== Problem to work on ==
Look over the listing below and say how many of its lines include the string "remains"; give no more than that number.

== Extracted entries ==
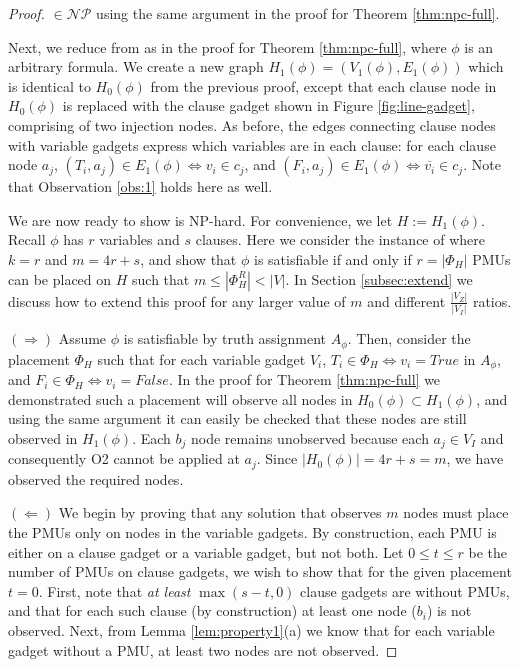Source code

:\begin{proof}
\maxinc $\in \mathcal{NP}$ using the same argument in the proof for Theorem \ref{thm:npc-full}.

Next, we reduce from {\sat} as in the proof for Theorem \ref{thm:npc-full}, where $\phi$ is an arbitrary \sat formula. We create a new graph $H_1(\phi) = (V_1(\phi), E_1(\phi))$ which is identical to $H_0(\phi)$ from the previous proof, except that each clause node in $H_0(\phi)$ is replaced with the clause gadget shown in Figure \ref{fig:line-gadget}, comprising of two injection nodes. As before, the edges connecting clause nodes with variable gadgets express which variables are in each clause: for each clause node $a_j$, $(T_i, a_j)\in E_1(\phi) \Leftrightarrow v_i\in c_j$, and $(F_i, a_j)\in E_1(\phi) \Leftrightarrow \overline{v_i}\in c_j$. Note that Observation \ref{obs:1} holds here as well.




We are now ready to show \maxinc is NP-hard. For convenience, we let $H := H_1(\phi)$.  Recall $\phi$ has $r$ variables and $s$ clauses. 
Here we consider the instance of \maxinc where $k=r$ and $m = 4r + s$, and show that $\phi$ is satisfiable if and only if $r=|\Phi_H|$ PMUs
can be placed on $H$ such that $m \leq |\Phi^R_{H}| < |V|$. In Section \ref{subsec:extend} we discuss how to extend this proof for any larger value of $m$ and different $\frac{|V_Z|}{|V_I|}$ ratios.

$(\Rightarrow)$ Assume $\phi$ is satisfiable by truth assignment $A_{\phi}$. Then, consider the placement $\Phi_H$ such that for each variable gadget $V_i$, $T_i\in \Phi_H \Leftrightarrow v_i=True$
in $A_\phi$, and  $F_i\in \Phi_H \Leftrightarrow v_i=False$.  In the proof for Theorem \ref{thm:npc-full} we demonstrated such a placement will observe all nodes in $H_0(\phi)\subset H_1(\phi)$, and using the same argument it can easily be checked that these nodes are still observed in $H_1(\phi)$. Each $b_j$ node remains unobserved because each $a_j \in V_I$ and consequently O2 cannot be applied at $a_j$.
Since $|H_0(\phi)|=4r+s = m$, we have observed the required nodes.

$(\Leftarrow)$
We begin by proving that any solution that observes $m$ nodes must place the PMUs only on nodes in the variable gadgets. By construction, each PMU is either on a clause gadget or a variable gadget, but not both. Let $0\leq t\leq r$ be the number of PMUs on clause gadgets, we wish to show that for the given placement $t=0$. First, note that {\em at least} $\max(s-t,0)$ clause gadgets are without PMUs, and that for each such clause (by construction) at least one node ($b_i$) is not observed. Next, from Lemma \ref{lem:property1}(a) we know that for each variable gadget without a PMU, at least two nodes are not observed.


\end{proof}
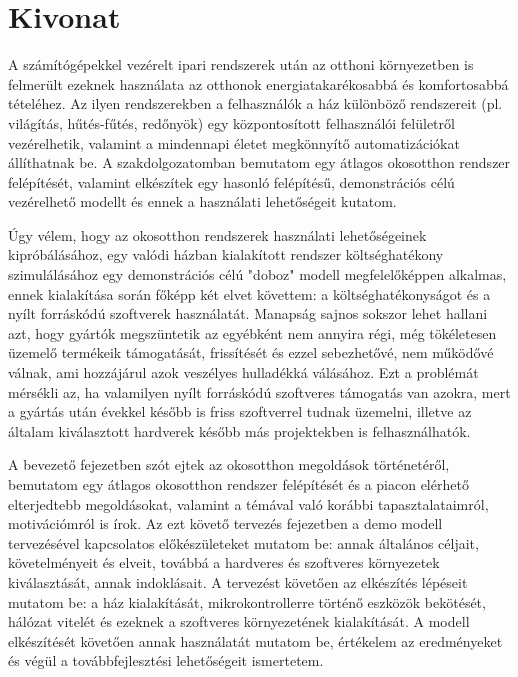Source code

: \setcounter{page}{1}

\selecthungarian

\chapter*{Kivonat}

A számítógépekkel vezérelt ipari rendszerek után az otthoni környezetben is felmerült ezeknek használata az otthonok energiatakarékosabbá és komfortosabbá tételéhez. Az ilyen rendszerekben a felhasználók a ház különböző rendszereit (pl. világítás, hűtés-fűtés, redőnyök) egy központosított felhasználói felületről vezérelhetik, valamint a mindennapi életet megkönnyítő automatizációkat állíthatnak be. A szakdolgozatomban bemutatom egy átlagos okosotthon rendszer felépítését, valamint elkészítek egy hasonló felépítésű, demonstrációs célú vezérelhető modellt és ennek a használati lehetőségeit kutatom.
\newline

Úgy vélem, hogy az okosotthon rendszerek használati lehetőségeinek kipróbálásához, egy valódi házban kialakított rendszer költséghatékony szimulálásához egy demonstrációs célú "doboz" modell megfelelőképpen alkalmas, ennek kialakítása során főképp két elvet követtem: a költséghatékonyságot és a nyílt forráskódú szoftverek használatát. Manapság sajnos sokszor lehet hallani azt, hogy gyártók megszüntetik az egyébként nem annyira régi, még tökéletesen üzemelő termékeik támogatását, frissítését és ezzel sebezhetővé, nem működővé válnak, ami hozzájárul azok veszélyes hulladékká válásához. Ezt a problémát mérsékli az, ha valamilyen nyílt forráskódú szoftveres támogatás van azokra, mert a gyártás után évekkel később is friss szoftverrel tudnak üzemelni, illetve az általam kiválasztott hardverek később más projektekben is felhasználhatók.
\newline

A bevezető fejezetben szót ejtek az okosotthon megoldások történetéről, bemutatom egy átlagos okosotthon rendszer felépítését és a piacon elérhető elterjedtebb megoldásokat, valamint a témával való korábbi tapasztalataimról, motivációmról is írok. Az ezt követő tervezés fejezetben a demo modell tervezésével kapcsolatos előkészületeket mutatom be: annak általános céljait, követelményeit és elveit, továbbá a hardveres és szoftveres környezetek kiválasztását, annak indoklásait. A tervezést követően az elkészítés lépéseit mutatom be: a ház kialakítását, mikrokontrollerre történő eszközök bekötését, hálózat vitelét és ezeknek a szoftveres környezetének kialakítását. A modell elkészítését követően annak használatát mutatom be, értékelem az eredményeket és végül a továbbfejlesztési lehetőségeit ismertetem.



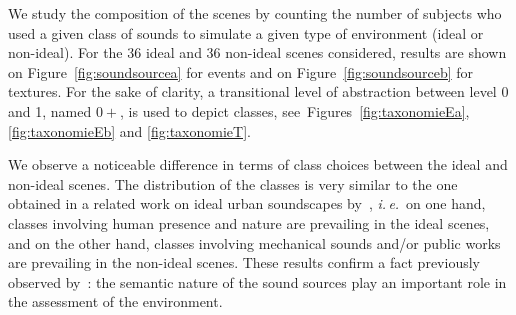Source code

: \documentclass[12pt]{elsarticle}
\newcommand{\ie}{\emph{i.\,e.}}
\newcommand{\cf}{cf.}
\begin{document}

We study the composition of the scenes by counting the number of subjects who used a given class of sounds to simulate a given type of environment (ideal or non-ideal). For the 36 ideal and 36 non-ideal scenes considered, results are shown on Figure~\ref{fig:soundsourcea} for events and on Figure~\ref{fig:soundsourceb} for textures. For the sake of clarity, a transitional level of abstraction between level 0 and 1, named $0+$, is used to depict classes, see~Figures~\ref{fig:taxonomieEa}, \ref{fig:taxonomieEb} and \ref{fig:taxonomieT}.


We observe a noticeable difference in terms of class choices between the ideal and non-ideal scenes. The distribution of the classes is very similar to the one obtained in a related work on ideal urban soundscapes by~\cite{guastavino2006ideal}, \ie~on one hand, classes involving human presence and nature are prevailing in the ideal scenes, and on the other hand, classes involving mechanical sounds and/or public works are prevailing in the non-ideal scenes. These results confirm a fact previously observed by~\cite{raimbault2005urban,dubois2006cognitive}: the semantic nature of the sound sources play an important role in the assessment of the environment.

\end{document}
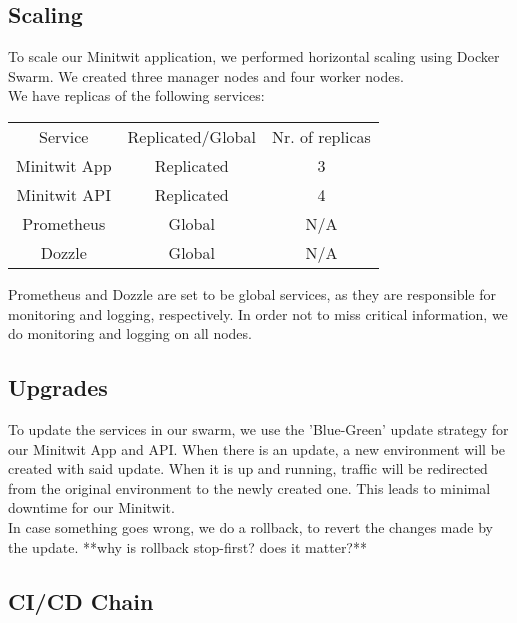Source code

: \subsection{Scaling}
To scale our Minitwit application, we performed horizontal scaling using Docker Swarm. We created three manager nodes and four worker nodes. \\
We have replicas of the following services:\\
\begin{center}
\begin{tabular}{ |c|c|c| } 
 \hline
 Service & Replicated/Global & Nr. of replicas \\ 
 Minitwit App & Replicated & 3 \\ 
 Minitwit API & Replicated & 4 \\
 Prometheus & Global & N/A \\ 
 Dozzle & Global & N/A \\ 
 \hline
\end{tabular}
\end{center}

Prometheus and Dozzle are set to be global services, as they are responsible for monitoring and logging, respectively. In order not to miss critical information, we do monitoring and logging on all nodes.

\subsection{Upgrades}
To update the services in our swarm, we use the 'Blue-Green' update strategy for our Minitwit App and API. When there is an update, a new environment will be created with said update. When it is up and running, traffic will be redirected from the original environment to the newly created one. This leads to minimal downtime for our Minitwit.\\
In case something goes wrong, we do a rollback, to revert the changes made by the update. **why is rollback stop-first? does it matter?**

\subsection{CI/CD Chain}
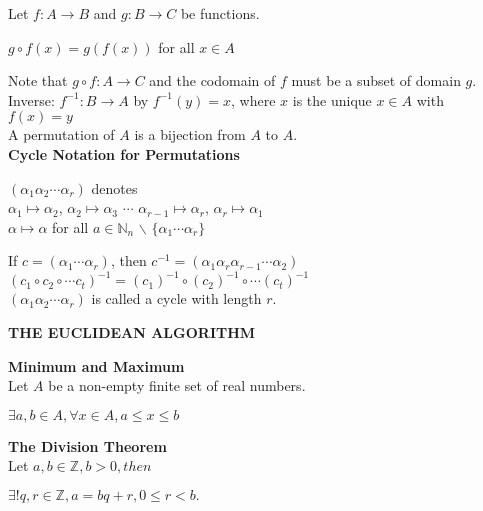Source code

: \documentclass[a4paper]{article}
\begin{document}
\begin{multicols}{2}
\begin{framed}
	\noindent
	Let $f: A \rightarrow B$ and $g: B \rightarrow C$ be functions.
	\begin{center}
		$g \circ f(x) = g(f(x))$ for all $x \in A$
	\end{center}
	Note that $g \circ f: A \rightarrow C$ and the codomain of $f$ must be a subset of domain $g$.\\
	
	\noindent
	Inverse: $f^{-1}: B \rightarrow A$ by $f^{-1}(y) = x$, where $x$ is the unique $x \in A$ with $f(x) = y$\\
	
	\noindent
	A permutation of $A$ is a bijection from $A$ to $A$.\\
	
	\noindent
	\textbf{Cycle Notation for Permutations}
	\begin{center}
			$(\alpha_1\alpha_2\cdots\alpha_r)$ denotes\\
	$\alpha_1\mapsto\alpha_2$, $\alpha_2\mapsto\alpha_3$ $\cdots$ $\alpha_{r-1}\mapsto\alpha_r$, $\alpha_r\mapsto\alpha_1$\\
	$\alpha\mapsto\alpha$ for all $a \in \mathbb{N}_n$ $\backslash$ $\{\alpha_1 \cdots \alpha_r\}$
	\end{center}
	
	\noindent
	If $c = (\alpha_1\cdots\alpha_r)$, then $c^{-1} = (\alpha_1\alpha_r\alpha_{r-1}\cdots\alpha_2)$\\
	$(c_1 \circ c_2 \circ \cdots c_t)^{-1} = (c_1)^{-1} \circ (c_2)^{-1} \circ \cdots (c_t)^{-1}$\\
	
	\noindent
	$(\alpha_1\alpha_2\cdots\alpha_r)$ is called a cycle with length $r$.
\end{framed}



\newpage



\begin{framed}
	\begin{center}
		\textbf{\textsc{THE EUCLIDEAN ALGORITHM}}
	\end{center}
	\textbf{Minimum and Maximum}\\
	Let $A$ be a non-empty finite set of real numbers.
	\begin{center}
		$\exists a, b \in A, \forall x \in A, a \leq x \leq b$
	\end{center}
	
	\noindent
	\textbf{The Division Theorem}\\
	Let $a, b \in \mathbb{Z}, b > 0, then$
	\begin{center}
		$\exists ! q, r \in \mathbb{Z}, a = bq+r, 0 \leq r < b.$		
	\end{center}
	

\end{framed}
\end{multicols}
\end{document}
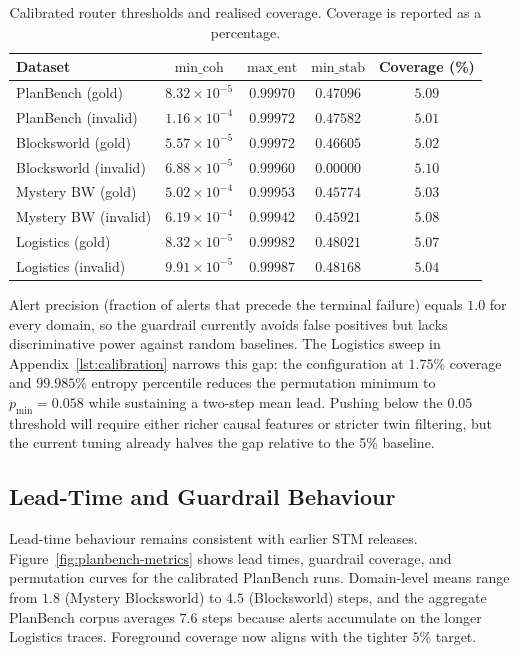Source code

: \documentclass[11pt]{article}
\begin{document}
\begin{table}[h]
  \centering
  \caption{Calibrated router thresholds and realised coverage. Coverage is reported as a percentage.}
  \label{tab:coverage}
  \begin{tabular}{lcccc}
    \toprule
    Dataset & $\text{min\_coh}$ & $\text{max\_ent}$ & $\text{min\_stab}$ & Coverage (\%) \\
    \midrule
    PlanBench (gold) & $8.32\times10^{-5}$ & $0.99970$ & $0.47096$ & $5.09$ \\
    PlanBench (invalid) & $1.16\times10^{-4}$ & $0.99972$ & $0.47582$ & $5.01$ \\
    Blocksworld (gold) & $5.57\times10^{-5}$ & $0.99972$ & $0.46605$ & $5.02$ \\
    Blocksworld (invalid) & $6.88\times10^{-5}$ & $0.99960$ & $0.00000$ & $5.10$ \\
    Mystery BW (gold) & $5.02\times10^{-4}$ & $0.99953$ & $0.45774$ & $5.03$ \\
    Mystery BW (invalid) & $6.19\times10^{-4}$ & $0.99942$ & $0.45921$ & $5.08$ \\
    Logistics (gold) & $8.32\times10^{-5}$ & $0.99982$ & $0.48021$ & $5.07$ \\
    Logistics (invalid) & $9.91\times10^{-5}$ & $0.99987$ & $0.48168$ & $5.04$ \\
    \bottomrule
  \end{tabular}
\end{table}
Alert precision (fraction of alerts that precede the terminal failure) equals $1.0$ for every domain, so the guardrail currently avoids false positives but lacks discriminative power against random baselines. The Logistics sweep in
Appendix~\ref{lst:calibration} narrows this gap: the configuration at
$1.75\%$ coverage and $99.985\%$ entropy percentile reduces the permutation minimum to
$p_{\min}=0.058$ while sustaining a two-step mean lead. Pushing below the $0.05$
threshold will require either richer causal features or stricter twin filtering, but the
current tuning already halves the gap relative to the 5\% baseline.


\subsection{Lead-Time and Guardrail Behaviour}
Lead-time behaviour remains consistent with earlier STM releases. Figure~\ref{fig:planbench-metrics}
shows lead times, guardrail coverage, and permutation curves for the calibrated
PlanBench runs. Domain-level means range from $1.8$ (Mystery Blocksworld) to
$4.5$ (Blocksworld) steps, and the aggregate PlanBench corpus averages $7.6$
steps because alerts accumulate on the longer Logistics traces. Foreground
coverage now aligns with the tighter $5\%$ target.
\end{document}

== Answer to this problem ==
2